Issue: A major regional financial institution, as part of its planning cycle, was reviewing the operational strategy of one of its major divisions.

In planning for the strategy sessions, a series of interviews and data gathering exercises were conducted. The findings indicated a lack of teamwork in a team-based environment, morale issues and apathy towards the company’s long-term future, all within an extremely profitable environment.

Business Implication: A dysfunctional culture was beginning to emerge that threatened the long-term stability of the financial institution. A primary cause of the issue was that certain staff members were compensated on short-term results and on the quantity of business generated, and others on long-term results. The implication of this was that certain business was being transacted and approved that contained greater risk than initially identified. In essence, the systems of motivations for team members were at times, in conflict.

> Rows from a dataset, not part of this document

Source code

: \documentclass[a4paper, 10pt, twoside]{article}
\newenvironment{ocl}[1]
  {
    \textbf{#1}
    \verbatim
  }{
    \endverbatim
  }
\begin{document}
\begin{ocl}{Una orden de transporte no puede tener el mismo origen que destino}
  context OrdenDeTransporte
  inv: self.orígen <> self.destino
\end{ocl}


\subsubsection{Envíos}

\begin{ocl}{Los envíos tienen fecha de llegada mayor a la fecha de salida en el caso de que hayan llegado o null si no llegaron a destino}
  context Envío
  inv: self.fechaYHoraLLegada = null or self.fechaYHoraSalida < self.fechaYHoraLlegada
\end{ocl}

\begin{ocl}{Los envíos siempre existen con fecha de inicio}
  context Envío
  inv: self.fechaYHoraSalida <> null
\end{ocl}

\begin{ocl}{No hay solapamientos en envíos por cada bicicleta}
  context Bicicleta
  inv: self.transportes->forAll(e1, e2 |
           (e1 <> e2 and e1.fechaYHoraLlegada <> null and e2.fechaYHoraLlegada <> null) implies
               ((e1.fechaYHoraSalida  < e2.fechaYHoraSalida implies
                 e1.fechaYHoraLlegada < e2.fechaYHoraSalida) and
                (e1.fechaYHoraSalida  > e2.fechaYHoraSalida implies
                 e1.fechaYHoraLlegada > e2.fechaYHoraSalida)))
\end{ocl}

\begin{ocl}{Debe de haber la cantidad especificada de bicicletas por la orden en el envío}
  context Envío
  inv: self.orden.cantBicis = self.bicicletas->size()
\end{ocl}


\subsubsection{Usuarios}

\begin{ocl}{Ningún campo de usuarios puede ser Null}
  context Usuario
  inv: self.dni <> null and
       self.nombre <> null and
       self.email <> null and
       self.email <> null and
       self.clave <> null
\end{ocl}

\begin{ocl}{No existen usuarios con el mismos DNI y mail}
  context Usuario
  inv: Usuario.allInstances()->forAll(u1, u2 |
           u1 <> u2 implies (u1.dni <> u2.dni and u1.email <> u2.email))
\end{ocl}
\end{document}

Phi Recommendation: Considering the financial institution’s overall risk appetite, a new team-based structure was developed, one component of which was a compensation structure that introduced a balance between rewarding short and long term performance. New deal-sanctioning performance metrics were established to provide better information and transparency to the review and approval process, and introduced a post-appraisal process.

The restructuring of the company’s systems and policies occurred after the strategic planning session to ensure self-reinforcing and integrated strategic and operational alignment. The result was a more productive team-based environment that was focused on the long-term success of the institution.